By Alison Bailin Batz / Photos by Mark Morgan
Thirty years ago, Mark Roden was just another Arizona State University college student.
“My plan was to work toward becoming a teacher and coach,” Roden says. “But thanks to a few hundred cheese sandwiches, my life took a very different direction.”
While a student, Roden loved visiting this new restaurant concept in the Valley called Subway. The brand would soon open its second location in Arizona – on ASU’s campus, to Roden’s delight. By 1988, as Subway opened its 10th location statewide, Roden made a bold move in reaching out to learn about becoming a franchisee.
“Within 70 days, I owned three locations, with eyes to help the brand grow across the Valley and beyond,” he explains.
Over the next three decades, Roden was part of the team that helped to grow the brand to more than 465 locations across Arizona – including more than 40 in the Uptown area – and served in a leadership role for Subway on both the local and national advertising and franchisee boards. He went on to own as many as 58 locations statewide and today owns 51 locations across Arizona and Hawaii.
But, funny enough, his greatest Subway-related successes have nothing to do with sandwiches at all.
“In 1999, fellow franchisees, Arizona Subway Development, vendor partners and I joined together to launch our own nonprofit – Subway Kids & Sports of Arizona,” Roden recalls. “Our aim was to go beyond helping charities via sandwich donations by raising funds to provide sports equipment, uniforms, registration fees, and access to major sporting events for kids who might not otherwise be able to participate.”
Subway Kids & Sports focuses on two major initiatives: Cycle for Success and a formal grant program.
Cycle for Success “rides” into a Valley Title One school each month, surprising two students (chosen via a teacher-led nomination process) who perform random acts of kindness with new bikes, helmets and locks, as well as Subway lunches for their classes.
Each year from January to February 28 (and thanks to an annual fall golf tournament and other board fundraising endeavors), Subway Kids & Sports seeks submissions from child-focused nonprofits across Arizona on how they would best be able to use a $1,000 to $5,000 grant.
“In the early spring, our board sits down with all the submissions to determine how and where to distribute our funds,” Roden explains. “This year, we aim to give more than $65,000 in grants.”
According to Roden, Subway Kids & Sports has touched more than 30,000 local families and is closing in on giving away its millionth dollar by year’s end.

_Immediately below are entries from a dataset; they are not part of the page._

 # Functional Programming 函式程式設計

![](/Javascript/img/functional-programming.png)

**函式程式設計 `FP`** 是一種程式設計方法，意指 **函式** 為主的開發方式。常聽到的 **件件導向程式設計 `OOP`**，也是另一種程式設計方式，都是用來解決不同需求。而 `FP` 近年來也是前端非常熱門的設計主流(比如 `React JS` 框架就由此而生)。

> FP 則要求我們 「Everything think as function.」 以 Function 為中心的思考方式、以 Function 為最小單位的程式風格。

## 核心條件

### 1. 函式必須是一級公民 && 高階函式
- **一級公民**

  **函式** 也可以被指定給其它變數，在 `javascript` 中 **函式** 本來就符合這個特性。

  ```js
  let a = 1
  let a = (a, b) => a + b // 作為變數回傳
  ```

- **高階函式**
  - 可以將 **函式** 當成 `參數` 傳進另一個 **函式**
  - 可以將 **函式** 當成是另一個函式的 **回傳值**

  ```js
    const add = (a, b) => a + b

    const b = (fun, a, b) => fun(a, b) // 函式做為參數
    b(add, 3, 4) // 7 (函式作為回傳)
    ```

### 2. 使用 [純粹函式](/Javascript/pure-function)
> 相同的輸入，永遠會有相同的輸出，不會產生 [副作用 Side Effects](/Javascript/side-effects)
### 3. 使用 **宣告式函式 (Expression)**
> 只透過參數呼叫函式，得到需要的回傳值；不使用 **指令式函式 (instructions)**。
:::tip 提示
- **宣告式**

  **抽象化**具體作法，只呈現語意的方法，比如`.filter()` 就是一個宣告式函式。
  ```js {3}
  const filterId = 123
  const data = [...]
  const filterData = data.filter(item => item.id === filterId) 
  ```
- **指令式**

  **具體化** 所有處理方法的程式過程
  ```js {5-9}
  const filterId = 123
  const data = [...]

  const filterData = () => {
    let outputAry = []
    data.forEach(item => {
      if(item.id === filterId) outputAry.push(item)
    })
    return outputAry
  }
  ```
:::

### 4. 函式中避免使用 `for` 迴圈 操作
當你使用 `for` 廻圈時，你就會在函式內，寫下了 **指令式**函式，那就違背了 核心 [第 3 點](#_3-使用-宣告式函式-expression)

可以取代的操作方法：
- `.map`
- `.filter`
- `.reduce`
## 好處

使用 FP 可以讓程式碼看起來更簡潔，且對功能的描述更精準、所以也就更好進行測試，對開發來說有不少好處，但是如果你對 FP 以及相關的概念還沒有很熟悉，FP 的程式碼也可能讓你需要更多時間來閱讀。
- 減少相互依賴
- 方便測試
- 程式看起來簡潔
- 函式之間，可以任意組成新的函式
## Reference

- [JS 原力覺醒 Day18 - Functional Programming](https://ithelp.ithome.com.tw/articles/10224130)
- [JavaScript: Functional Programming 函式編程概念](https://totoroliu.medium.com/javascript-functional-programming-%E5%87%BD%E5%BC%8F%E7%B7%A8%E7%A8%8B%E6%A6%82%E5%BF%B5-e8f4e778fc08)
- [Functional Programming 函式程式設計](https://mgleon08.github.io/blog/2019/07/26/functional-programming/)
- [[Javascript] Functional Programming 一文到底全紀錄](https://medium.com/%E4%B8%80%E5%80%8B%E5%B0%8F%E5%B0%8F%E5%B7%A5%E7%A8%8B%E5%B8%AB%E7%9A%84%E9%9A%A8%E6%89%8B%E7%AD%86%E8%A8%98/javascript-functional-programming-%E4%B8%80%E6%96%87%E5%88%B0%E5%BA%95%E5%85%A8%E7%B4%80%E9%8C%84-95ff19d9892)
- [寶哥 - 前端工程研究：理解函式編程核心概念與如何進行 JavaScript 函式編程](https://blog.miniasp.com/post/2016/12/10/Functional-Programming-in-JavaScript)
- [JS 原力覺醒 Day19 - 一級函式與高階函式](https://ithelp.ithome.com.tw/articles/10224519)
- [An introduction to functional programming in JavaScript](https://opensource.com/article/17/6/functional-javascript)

The grants have helped organizations including the Frances H. McClelland Pediatric Rehabilitation Center, Southwest Human Development, the Be Kind People Project, Arizona Friends of Foster Children Foundation, the Girl Scouts - Arizona Cactus-Pine Council, Girls on the Run and more.
“In fact, it was a grant submission early on from one local nonprofit that I consider my other major Subway-related success,” he says.

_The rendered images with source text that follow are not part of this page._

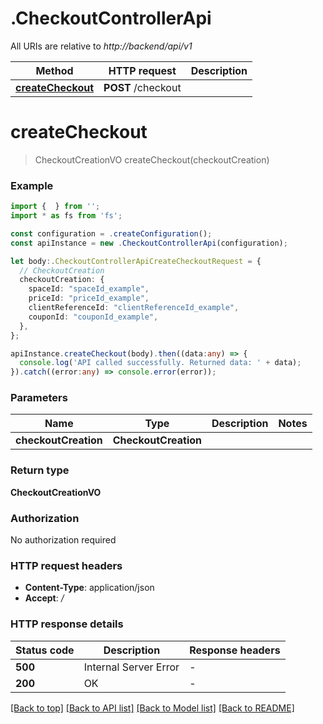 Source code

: # .CheckoutControllerApi

All URIs are relative to *http://backend/api/v1*

Method | HTTP request | Description
------------- | ------------- | -------------
[**createCheckout**](CheckoutControllerApi.md#createCheckout) | **POST** /checkout | 


# **createCheckout**
> CheckoutCreationVO createCheckout(checkoutCreation)


### Example


```typescript
import {  } from '';
import * as fs from 'fs';

const configuration = .createConfiguration();
const apiInstance = new .CheckoutControllerApi(configuration);

let body:.CheckoutControllerApiCreateCheckoutRequest = {
  // CheckoutCreation
  checkoutCreation: {
    spaceId: "spaceId_example",
    priceId: "priceId_example",
    clientReferenceId: "clientReferenceId_example",
    couponId: "couponId_example",
  },
};

apiInstance.createCheckout(body).then((data:any) => {
  console.log('API called successfully. Returned data: ' + data);
}).catch((error:any) => console.error(error));
```


### Parameters

Name | Type | Description  | Notes
------------- | ------------- | ------------- | -------------
 **checkoutCreation** | **CheckoutCreation**|  |


### Return type

**CheckoutCreationVO**

### Authorization

No authorization required

### HTTP request headers

 - **Content-Type**: application/json
 - **Accept**: */*


### HTTP response details
| Status code | Description | Response headers |
|-------------|-------------|------------------|
**500** | Internal Server Error |  -  |
**200** | OK |  -  |

[[Back to top]](#) [[Back to API list]](README.md#documentation-for-api-endpoints) [[Back to Model list]](README.md#documentation-for-models) [[Back to README]](README.md)


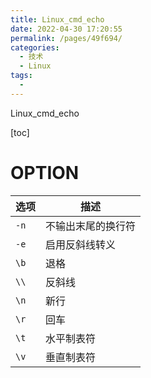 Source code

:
 ```yaml
---
title: Linux_cmd_echo
date: 2022-04-30 17:20:55
permalink: /pages/49f694/
categories:
  - 技术
  - Linux
tags:
  - 
---
```

Linux_cmd_echo

[toc]

# OPTION
	
|选项|描述|
|---|---|
|`-n`|不输出末尾的换行符|
|`-e`|启用反斜线转义|
|`\b`|退格|
|`\\`|反斜线|
|`\n`|新行|
|`\r`|回车|
|`\t`|水平制表符|
|`\v`|垂直制表符|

In 2000, Big Brothers Big Sisters of Central Arizona approached Subway Kids & Sports for a grant to help start a program called Sports Buddies. Intrigued, Roden met with a member of their team in person on the project.

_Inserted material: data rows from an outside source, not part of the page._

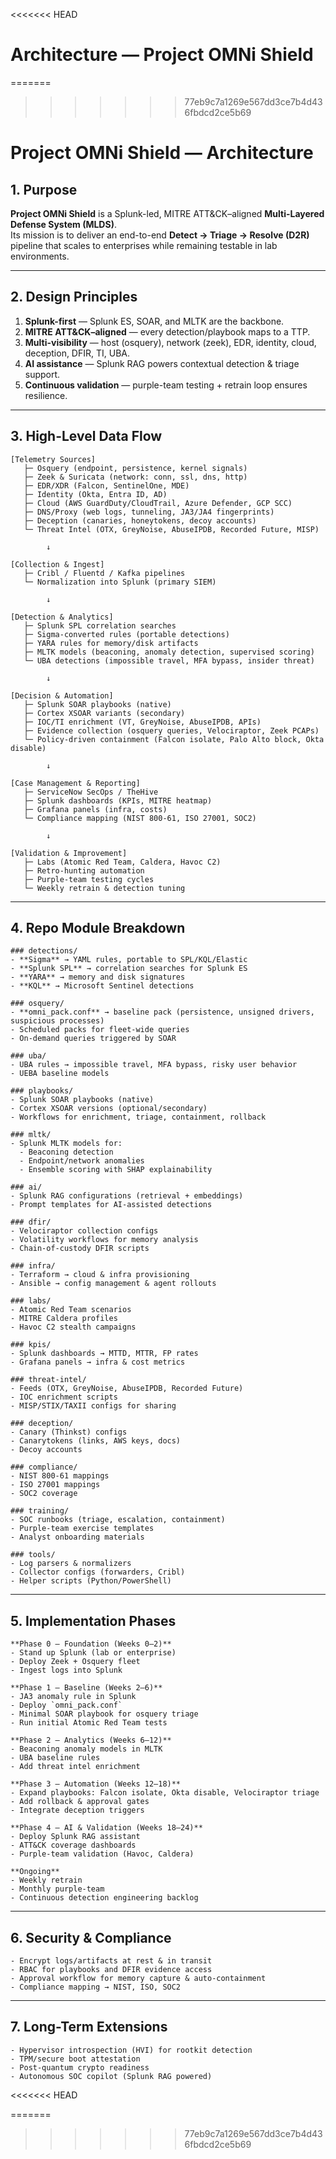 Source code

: <<<<<<< HEAD
# Architecture — Project OMNi Shield
=======
>>>>>>> 77eb9c7a1269e567dd3ce7b4d436fbdcd2ce5b69
# Project OMNi Shield — Architecture

## 1. Purpose
**Project OMNi Shield** is a Splunk-led, MITRE ATT&CK–aligned **Multi-Layered Defense System (MLDS)**.  
Its mission is to deliver an end-to-end **Detect → Triage → Resolve (D2R)** pipeline that scales to enterprises while remaining testable in lab environments.  

---

## 2. Design Principles
1. **Splunk-first** — Splunk ES, SOAR, and MLTK are the backbone.  
2. **MITRE ATT&CK–aligned** — every detection/playbook maps to a TTP.  
3. **Multi-visibility** — host (osquery), network (zeek), EDR, identity, cloud, deception, DFIR, TI, UBA.  
4. **AI assistance** — Splunk RAG powers contextual detection & triage support.  
5. **Continuous validation** — purple-team testing + retrain loop ensures resilience.  

---

## 3. High-Level Data Flow

```text
[Telemetry Sources]
   ├─ Osquery (endpoint, persistence, kernel signals)
   ├─ Zeek & Suricata (network: conn, ssl, dns, http)
   ├─ EDR/XDR (Falcon, SentinelOne, MDE)
   ├─ Identity (Okta, Entra ID, AD)
   ├─ Cloud (AWS GuardDuty/CloudTrail, Azure Defender, GCP SCC)
   ├─ DNS/Proxy (web logs, tunneling, JA3/JA4 fingerprints)
   ├─ Deception (canaries, honeytokens, decoy accounts)
   └─ Threat Intel (OTX, GreyNoise, AbuseIPDB, Recorded Future, MISP)

        ↓

[Collection & Ingest]
   ├─ Cribl / Fluentd / Kafka pipelines
   └─ Normalization into Splunk (primary SIEM)

        ↓

[Detection & Analytics]
   ├─ Splunk SPL correlation searches
   ├─ Sigma-converted rules (portable detections)
   ├─ YARA rules for memory/disk artifacts
   ├─ MLTK models (beaconing, anomaly detection, supervised scoring)
   └─ UBA detections (impossible travel, MFA bypass, insider threat)

        ↓

[Decision & Automation]
   ├─ Splunk SOAR playbooks (native)
   ├─ Cortex XSOAR variants (secondary)
   ├─ IOC/TI enrichment (VT, GreyNoise, AbuseIPDB, APIs)
   ├─ Evidence collection (osquery queries, Velociraptor, Zeek PCAPs)
   └─ Policy-driven containment (Falcon isolate, Palo Alto block, Okta disable)

        ↓

[Case Management & Reporting]
   ├─ ServiceNow SecOps / TheHive
   ├─ Splunk dashboards (KPIs, MITRE heatmap)
   ├─ Grafana panels (infra, costs)
   └─ Compliance mapping (NIST 800-61, ISO 27001, SOC2)

        ↓

[Validation & Improvement]
   ├─ Labs (Atomic Red Team, Caldera, Havoc C2)
   ├─ Retro-hunting automation
   ├─ Purple-team testing cycles
   └─ Weekly retrain & detection tuning
```
---


## 4. Repo Module Breakdown
```
### detections/
- **Sigma** → YAML rules, portable to SPL/KQL/Elastic  
- **Splunk SPL** → correlation searches for Splunk ES  
- **YARA** → memory and disk signatures  
- **KQL** → Microsoft Sentinel detections  

### osquery/
- **omni_pack.conf** → baseline pack (persistence, unsigned drivers, suspicious processes)  
- Scheduled packs for fleet-wide queries  
- On-demand queries triggered by SOAR  

### uba/
- UBA rules → impossible travel, MFA bypass, risky user behavior  
- UEBA baseline models  

### playbooks/
- Splunk SOAR playbooks (native)  
- Cortex XSOAR versions (optional/secondary)  
- Workflows for enrichment, triage, containment, rollback  

### mltk/
- Splunk MLTK models for:  
  - Beaconing detection  
  - Endpoint/network anomalies  
  - Ensemble scoring with SHAP explainability  

### ai/
- Splunk RAG configurations (retrieval + embeddings)  
- Prompt templates for AI-assisted detections  

### dfir/
- Velociraptor collection configs  
- Volatility workflows for memory analysis  
- Chain-of-custody DFIR scripts  

### infra/
- Terraform → cloud & infra provisioning  
- Ansible → config management & agent rollouts  

### labs/
- Atomic Red Team scenarios  
- MITRE Caldera profiles  
- Havoc C2 stealth campaigns  

### kpis/
- Splunk dashboards → MTTD, MTTR, FP rates  
- Grafana panels → infra & cost metrics  

### threat-intel/
- Feeds (OTX, GreyNoise, AbuseIPDB, Recorded Future)  
- IOC enrichment scripts  
- MISP/STIX/TAXII configs for sharing  

### deception/
- Canary (Thinkst) configs  
- Canarytokens (links, AWS keys, docs)  
- Decoy accounts  

### compliance/
- NIST 800-61 mappings  
- ISO 27001 mappings  
- SOC2 coverage  

### training/
- SOC runbooks (triage, escalation, containment)  
- Purple-team exercise templates  
- Analyst onboarding materials  

### tools/
- Log parsers & normalizers  
- Collector configs (forwarders, Cribl)  
- Helper scripts (Python/PowerShell)  
```
---


## 5. Implementation Phases
```
**Phase 0 — Foundation (Weeks 0–2)**  
- Stand up Splunk (lab or enterprise)  
- Deploy Zeek + Osquery fleet  
- Ingest logs into Splunk  

**Phase 1 — Baseline (Weeks 2–6)**  
- JA3 anomaly rule in Splunk  
- Deploy `omni_pack.conf`  
- Minimal SOAR playbook for osquery triage  
- Run initial Atomic Red Team tests  

**Phase 2 — Analytics (Weeks 6–12)**  
- Beaconing anomaly models in MLTK  
- UBA baseline rules  
- Add threat intel enrichment  

**Phase 3 — Automation (Weeks 12–18)**  
- Expand playbooks: Falcon isolate, Okta disable, Velociraptor triage  
- Add rollback & approval gates  
- Integrate deception triggers  

**Phase 4 — AI & Validation (Weeks 18–24)**  
- Deploy Splunk RAG assistant  
- ATT&CK coverage dashboards  
- Purple-team validation (Havoc, Caldera)  

**Ongoing**  
- Weekly retrain  
- Monthly purple-team  
- Continuous detection engineering backlog
```  
---

## 6. Security & Compliance
```
- Encrypt logs/artifacts at rest & in transit  
- RBAC for playbooks and DFIR evidence access  
- Approval workflow for memory capture & auto-containment  
- Compliance mapping → NIST, ISO, SOC2  
```
---

## 7. Long-Term Extensions
```
- Hypervisor introspection (HVI) for rootkit detection  
- TPM/secure boot attestation  
- Post-quantum crypto readiness  
- Autonomous SOC copilot (Splunk RAG powered)  
```
<<<<<<< HEAD

=======
>>>>>>> 77eb9c7a1269e567dd3ce7b4d436fbdcd2ce5b69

“When I learned that at any given time 300 boys and girls are waiting to be matched and some will wait up to three years, I was motivated to action beyond a check,” explains Roden, who became a Big Brother himself that year to then-8-year-old Ian.
“Ian’s father passed away before he was born, so his mom was eager to find a positive male role model for him,” he elaborates. “I still remember the first day we met, which involved learning of his love of pizza and laser tag.”
Their first outing was to an Arizona Diamondbacks game, where Roden quickly learned it was Ian’s first exposure to baseball. Over the next several years, Roden would also take Ian to his first hockey, football and basketball games, too, while sharing a life lesson or two along the way.
“And those lessons went both ways, especially when I became a dad myself,” explains Roden, whose daughter Marcee is now 15 years old.
Today, Ian is a 25-year-old ASU graduate working in engineering. Roden, still connected to Ian all these years later, notes there are hundreds – maybe thousands – of kids like Ian just waiting for a Big Brother right now, especially in Phoenix.
“Men are in specific need right now over at Big Brothers, as they were back when I first got connected,” he says. “Yes, it is a time commitment, but one well worth it.”